The patients were divided into those with POD and those without POD. The patients were also divided into two classes according to ASA (> 2 and ≤ 2). Descriptive analyses were performed separately for patients without POD and patients with POD, with continuous variables expressed as medians with interquartile ranges (IQRs) and categorical variables expressed as numbers with percentages (%). Testing for differences between patients with POD and patients without POD was performed using McNemartest for categorical data or Wilcoxon signed rank test for metric data. Multivariable conditional logistic regression analysis was performed for variables that showed significant differences between patients with and without POD. Receiver operator characteristics analyses were performed for intraoperative MAPs, and the theoretical optimal cut-off MAP values for the prediction of POD were determined by the calculation of the Youden index [30]. The diagnostic accuracy was analyzed by calculating the area under the curve [31]. P < 0.05 were considered statistically significant. No correction for multiple testing was performed. The statistical analysis was performed using SPSS version 26 (SPSS, IBM, New York, USA).

Results

Patient characteristics

The analyzed study population included 110 patients out of a total of 433 patients, 55 of whom had POD. All 55 patients with POD were matched with patients without POD in terms of transplant type, transplant location, and tracheotomy (Table 1). The groups differed in terms of age (p = 0.011). The groups did not differ in terms of sex (p = 0.486), ASA (p = 0.063), BMI (p = 0.206), excessive alcohol consumption (p = 0.307), smoking (p = 0.307), preoperative arterial hypertension (p = 1.000), preoperative antihypertensive medication (all p > 0.05), operation time (p = 0.580), or blood transfusion (p = 0.327). No difference was observed between the groups for transplant success (p = 1.000), with 1 (1.8%) transplant loss (1 anterolateral thigh flap) in the group of patients without POD and 2 (3.6%) transplant losses (1 radial forearm flap, 1 anterolateral thigh flap) in the group of patients with POD.

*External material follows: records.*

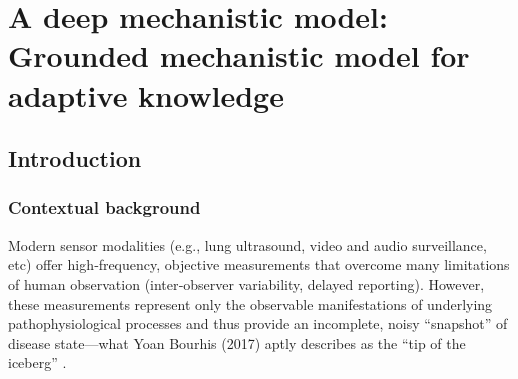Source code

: 
\chapter{A deep mechanistic model: Grounded mechanistic model for adaptive knowledge}
\section{Introduction}


\subsection{Contextual background}
Modern sensor modalities (e.g., lung ultrasound, video and audio surveillance, etc) offer high‑frequency, objective measurements that overcome many limitations of human observation (inter‑observer variability, delayed reporting). However, these measurements represent only the observable manifestations of underlying pathophysiological processes and thus provide an incomplete, noisy “snapshot” of disease state—what Yoan Bourhis (2017) aptly describes as the “tip of the iceberg” .

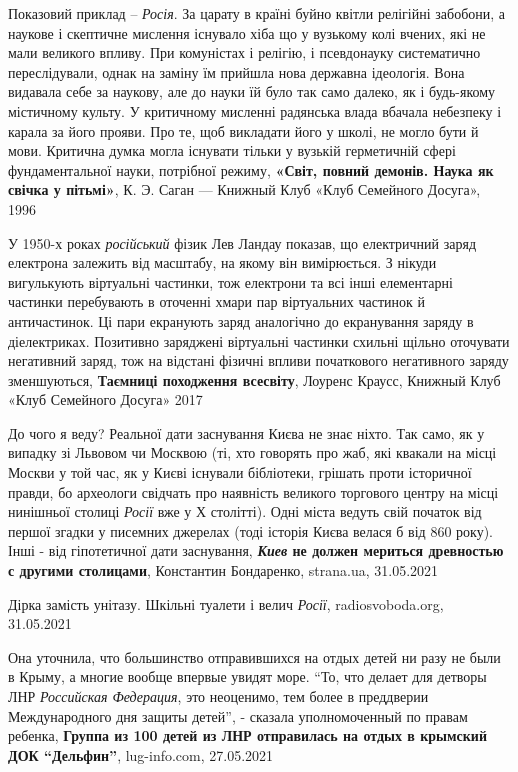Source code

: Показовий приклад – \emph{Росія}. За царату в країні буйно квітли релігійні забобони,
а наукове і скептичне мислення існувало хіба що у вузькому колі вчених, які
не мали великого впливу. При комуністах і релігію, і псевдонауку систематично
переслідували, однак на заміну їм прийшла нова державна ідеологія. Вона
видавала себе за наукову, але до науки їй було так само далеко, як і будь-якому
містичному культу. У критичному мисленні радянська влада вбачала небезпеку і
карала за його прояви. Про те, щоб викладати його у школі, не могло бути й
мови. Критична думка могла існувати тільки у вузькій герметичній сфері
фундаментальної науки, потрібної режиму,
\textbf{«Світ, повний демонів. Наука як свічка у пітьмі»}, К. Э. Саган —
Книжный Клуб «Клуб Семейного Досуга», 1996

У 1950-х роках \emph{російський} фізик Лев Ландау показав, що електричний заряд
електрона залежить від масштабу, на якому він вимірюється. З нікуди вигулькують
віртуальні частинки, тож електрони та всі інші елементарні частинки перебувають
в оточенні хмари пар віртуальних частинок й античастинок. Ці пари екранують
заряд аналогічно до екранування заряду в діелектриках. Позитивно заряджені
віртуальні частинки схильні щільно оточувати негативний заряд, тож на відстані
фізичні впливи початкового негативного заряду зменшуються, \textbf{Таємниці
походження всесвіту}, Лоуренс Краусс, Книжный Клуб «Клуб Семейного Досуга» 2017

До чого я веду? Реальної дати заснування Києва не знає ніхто. Так само, як у
випадку зі Львовом чи Москвою (ті, хто говорять про жаб, які квакали на місці
Москви у той час, як у Києві існували бібліотеки, грішать проти історичної
правди, бо археологи свідчать про наявність великого торгового центру на місці
нинішньої столиці \emph{Росії} вже у Х столітті). Одні міста ведуть свій
початок від першої згадки у писемних джерелах (тоді історія Києва велася б від
860 року).  Інші - від гіпотетичної дати заснування, \textbf{\emph{Киев} не
должен мериться древностью с другими столицами}, Константин Бондаренко,
strana.ua, 31.05.2021

Дірка замість унітазу. Шкільні туалети і велич \emph{Росії}, radiosvoboda.org,
31.05.2021

Она уточнила, что большинство отправившихся на отдых детей ни разу не были в
Крыму, а многие вообще впервые увидят море.  \enquote{То, что делает для
детворы ЛНР \emph{Российская Федерация}, это неоценимо, тем более в преддверии
Международного дня защиты детей}, - сказала уполномоченный по правам ребенка,
\textbf{Группа из 100 детей из ЛНР отправилась на отдых в крымский ДОК
\enquote{Дельфин}}, lug-info.com, 27.05.2021

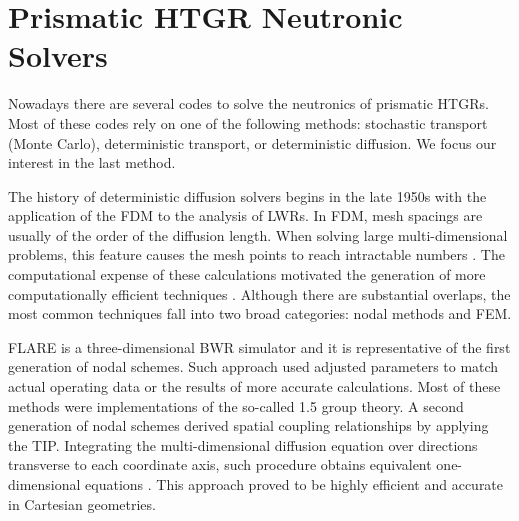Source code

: \documentclass[11pt,letterpaper]{article}
\begin{document}
\section{Prismatic \gls{HTGR} Neutronic Solvers}

Nowadays there are several codes to solve the neutronics of prismatic \glspl{HTGR}.
Most of these codes rely on one of the following methods: stochastic transport (Monte Carlo), deterministic transport, or deterministic diffusion.
We focus our interest in the last method.

The history of deterministic diffusion solvers begins in the late 1950s with the application of the \gls{FDM} to the analysis of \glspl{LWR}.
In \gls{FDM}, mesh spacings are usually of the order of the diffusion length.
When solving large multi-dimensional problems, this feature causes the mesh points to reach intractable numbers \cite{lewis_finite_1986}.
The computational expense of these calculations motivated the generation of more computationally efficient techniques \cite{lawrence_progress_1986}.
Although there are substantial overlaps, the most common techniques fall into two broad categories: nodal methods and \gls{FEM}.

FLARE \cite{delp_flare_1964} is a three-dimensional \gls{BWR} simulator and it is representative of the first generation of nodal schemes.
Such approach used adjusted parameters to match actual operating data or the results of more accurate calculations.
Most of these methods were implementations of the so-called 1.5 group theory.
A second generation of nodal schemes derived spatial coupling relationships by applying the \gls{TIP}.
Integrating the multi-dimensional diffusion equation over directions transverse to each coordinate axis, such procedure obtains equivalent one-dimensional equations \cite{lawrence_progress_1986}.
This approach proved to be highly efficient and accurate in Cartesian geometries.
\end{document}
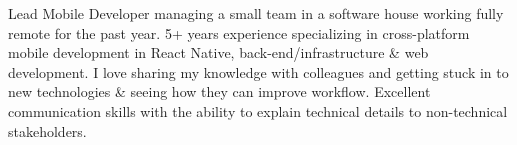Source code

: 


\begin{cvparagraph}
  Lead Mobile Developer managing a small team in a software house working fully remote for the past year. 5+ years experience specializing in cross-platform mobile development in React Native, back-end/infrastructure \& web development.
  I love sharing my knowledge with colleagues and getting stuck in to new technologies \& seeing how they can improve workflow. Excellent communication skills with the ability to explain technical details to non-technical stakeholders.
\end{cvparagraph}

Table 1 Demographic and clinical characteristics of the study population

Compared to patients without POD, patients with POD underwent more transplant revisions (p < 0.001), with 17 (30.9%) transplant revisions compared to 3 (5.5%) transplant revisions. Patients with POD also had a higher rate of complications (p < 0.001), with 19 (34.5%) patients with POD having complications compared to 1 (1.8%) patient without POD having complications, and longer hospital stays (p < 0.001), with a median of 23 (IQR 22) days compared to a median of 17 (IQR 10) days for those without POD. Furthermore, patients with POD had longer ICU stays (p < 0.001), with a median of 7 (IQR 11) days compared to a median of 2 (IQR 1) days for those without POD.

Postoperative delirium

In the 55 patients with POD, the median time of POD onset was on the second postoperative day (IQR 3 days).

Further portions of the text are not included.